Я снова посмотрел на него. Только что он говорил, что, возможно, она появится здесь, а теперь дома его могут «ждать». Он разгадал мои мысли.

— Книги, работа и дела ждут и вздыхают по мне. А с ними я, конечно, ещё так или иначе увижусь; а если не сегодня, — добавил он больше как бы в раздумье, — то скоро.

И с этими словами, попрощавшись, поспешил, будто желал побыть один, и вскоре совсем скрылся из виду.

Я остался.

Н mimоволь пришли мне на память слова Мани. Он не был типом; он был личностью, с полной самотой и своеобразием, которые отличают человека как личность. Но личностью значительной и не заурядной. Вот нынешняя борьба оставляет его спокойным, как и жертвы, которые падают в том или ином направлении. Он смотрит какими-то другими глазами в будущее, возможно, даже шире и выше наших голов. Он жаждет глубины и серьёзности. Организации личности в себе. Да, да, Нестор. Я тоже «мужик», который ещё не отошёл от мужицкого, который если пишет и действует, то начинает с самого себя, чтобы результаты труда светились только для него, а ты — не мужик.

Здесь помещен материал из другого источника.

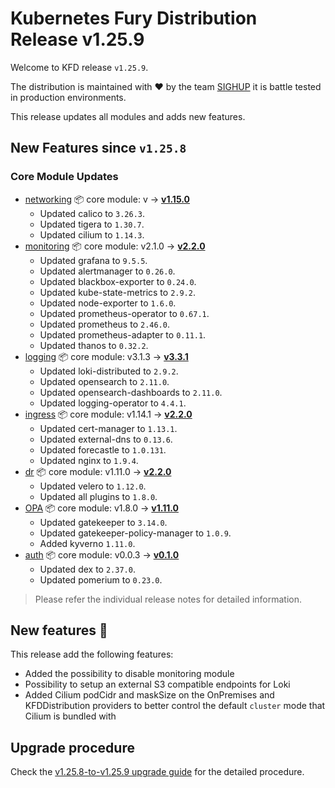 # Kubernetes Fury Distribution Release v1.25.9

Welcome to KFD release `v1.25.9`.

The distribution is maintained with ❤️ by the team [SIGHUP](https://sighup.io/) it is battle tested in production environments.

This release updates all modules and adds new features.

## New Features since `v1.25.8`

### Core Module Updates

- [networking](https://github.com/sighupio/fury-kubernetes-networking) 📦 core module: v -> [**v1.15.0**](https://github.com/sighupio/fury-kubernetes-networking/releases/tag/v1.15.0)
  - Updated calico to `3.26.3`.
  - Updated tigera to `1.30.7`.
  - Updated cilium to `1.14.3`.
- [monitoring](https://github.com/sighupio/fury-kubernetes-monitoring) 📦 core module: v2.1.0 -> [**v2.2.0**](https://github.com/sighupio/fury-kubernetes-monitoring/releases/tag/v2.2.0)
  - Updated grafana to `9.5.5`.
  - Updated alertmanager to `0.26.0`.
  - Updated blackbox-exporter to `0.24.0`.
  - Updated kube-state-metrics to `2.9.2`.
  - Updated node-exporter to `1.6.0`.
  - Updated prometheus-operator to `0.67.1`.
  - Updated prometheus to `2.46.0`.
  - Updated prometheus-adapter to `0.11.1`.
  - Updated thanos to `0.32.2`.
- [logging](https://github.com/sighupio/fury-kubernetes-logging) 📦 core module: v3.1.3 -> [**v3.3.1**](https://github.com/sighupio/fury-kubernetes-logging/releases/tag/v3.3.1)
  - Updated loki-distributed to `2.9.2`.
  - Updated opensearch to `2.11.0`.
  - Updated opensearch-dashboards to `2.11.0`.
  - Updated logging-operator to `4.4.1`.
- [ingress](https://github.com/sighupio/fury-kubernetes-ingress) 📦 core module: v1.14.1 -> [**v2.2.0**](https://github.com/sighupio/fury-kubernetes-ingress/releases/tag/v2.2.0)
  - Updated cert-manager to `1.13.1`.
  - Updated external-dns to `0.13.6`.
  - Updated forecastle to `1.0.131`.
  - Updated nginx to `1.9.4`.
- [dr](https://github.com/sighupio/fury-kubernetes-dr) 📦 core module: v1.11.0 -> [**v2.2.0**](https://github.com/sighupio/fury-kubernetes-dr/releases/tag/v2.2.0)
  - Updated velero to `1.12.0`.
  - Updated all plugins to `1.8.0`.
- [OPA](https://github.com/sighupio/fury-kubernetes-opa) 📦 core module: v1.8.0 -> [**v1.11.0**](https://github.com/sighupio/fury-kubernetes-opa/releases/tag/v1.11.0)
  - Updated gatekeeper to `3.14.0`.
  - Updated gatekeeper-policy-manager to `1.0.9`.
  - Added kyverno `1.11.0`.
- [auth](https://github.com/sighupio/fury-kubernetes-auth) 📦 core module: v0.0.3 -> [**v0.1.0**](https://github.com/sighupio/fury-kubernetes-auth/releases/tag/v0.1.0)
  - Updated dex to `2.37.0`.
  - Updated pomerium to `0.23.0`.
> Please refer the individual release notes for detailed information.


## New features 🌟

This release add the following features:

- Added the possibility to disable monitoring module
- Possibility to setup an external S3 compatible endpoints for Loki
- Added Cilium podCidr and maskSize on the OnPremises and KFDDistribution providers to better control the default `cluster` mode that Cilium is bundled with


## Upgrade procedure

Check the [v1.25.8-to-v1.25.9 upgrade guide](../upgrades/v1.25.8-to-v1.25.9.md) for the detailed procedure.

Почти с грустью в сердце я вернулся домой и, по привычке бросившись на оттоманку и затуманив голову дымом папиросы, погрузился в раздумья. При Несторе я чувствую, что увядаю и иссыхаю и что во мне уже ничего свежего не вырастает.

Мне нужен сын.

Я до сих пор не жил так, как следовало бы, а может быть, потому, что я ещё мужик, и потому, я это чувствую, хотел бы жить дальше в своём сыне.